Comme l'a souligné M. Thierry Mandon lors de son intervention au Sénat le 10 juin 2015 55 ( * ) , la politique de simplification « ne peut être que collaborative. La délégation sénatoriale aux entreprises partage d'ailleurs ce point de vue puisqu'elle va à la rencontre des entreprises. La politique de simplification ne peut pas être décidée par les administrations. Ce n'est pas à elles de faire ce qui les arrange, en considérant que c'est cela la simplification. La politique de simplification part de la complexité vécue par les entreprises et des cibles de complexité qu'elles-mêmes désignent et auxquelles il faut s'attaquer parce qu'elles polluent leur vie quotidienne. »

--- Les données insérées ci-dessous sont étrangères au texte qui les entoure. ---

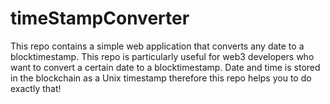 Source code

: # timeStampConverter

This repo contains a simple web application that converts any date to a blocktimestamp.
This repo is particularly useful for web3 developers who want to convert a certain date to a blocktimestamp.
Date and time is stored in the blockchain as a Unix timestamp therefore this repo helps you to do exactly that!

Les propositions de simplification sont donc élaborées par une cinquantaine d'ateliers participatifs , associant administrations et acteurs de l'entreprise 56 ( * ) , et remontent ensuite au Conseil de la simplification. Ces ateliers, au sein desquels les entreprises exposent leurs difficultés afin de construire avec les administrations des solutions innovantes, sont structurés autour de dix moments-clefs de la vie de l'entreprise (créer une entreprise ; développer son entreprise ; exercer son activité ; reprendre, transmettre, rebondir ; importer et exporter ; répondre aux obligations comptables, fiscales et sociales ; employer et former ; répondre aux marchés publics ; aménager et construire ; échanger avec l'administration).

De la conception des chantiers à la mise en oeuvre et à l'évaluation des projets, le monde de l'entreprise, les élus, les administrations centrales et déconcentrées, les organisations professionnelles et consulaires, les experts sont associés, ce qui permet « d'ouvrir les écoutilles de tous », selon les mots de Mme Françoise Holder lors de son audition par vos rapporteurs. Comme l'ont indiqué à vos rapporteurs les représentants du monde de l'entreprise qui ont collaboré aux réunions de ces ateliers, la pluralité des participants à ces ateliers induit le plus souvent une présence minoritaire des représentants d'entreprises autour de la table . Par ailleurs, des propositions destinées à enrichir le programme de simplification sont adressées par le Conseil national de l'industrie (CNI), dont vos rapporteurs ont entendu le président de la section Réglementation et simplification, M. Alain Devic. Cette section du CNI réunit régulièrement des représentants des entreprises, du monde syndical et des fonctionnaires ; sans grande visibilité, il travaille depuis plusieurs années à identifier des difficultés rencontrées par diverses industries sur le sol français, les instruire et proposer des simplifications. D'autres propositions sont recueillies via le portail faire-simple.gouv.fr , auquel toute entreprise peut contribuer. D'autres enfin peuvent remonter du terrain via des fiches validées localement, généralement par le préfet.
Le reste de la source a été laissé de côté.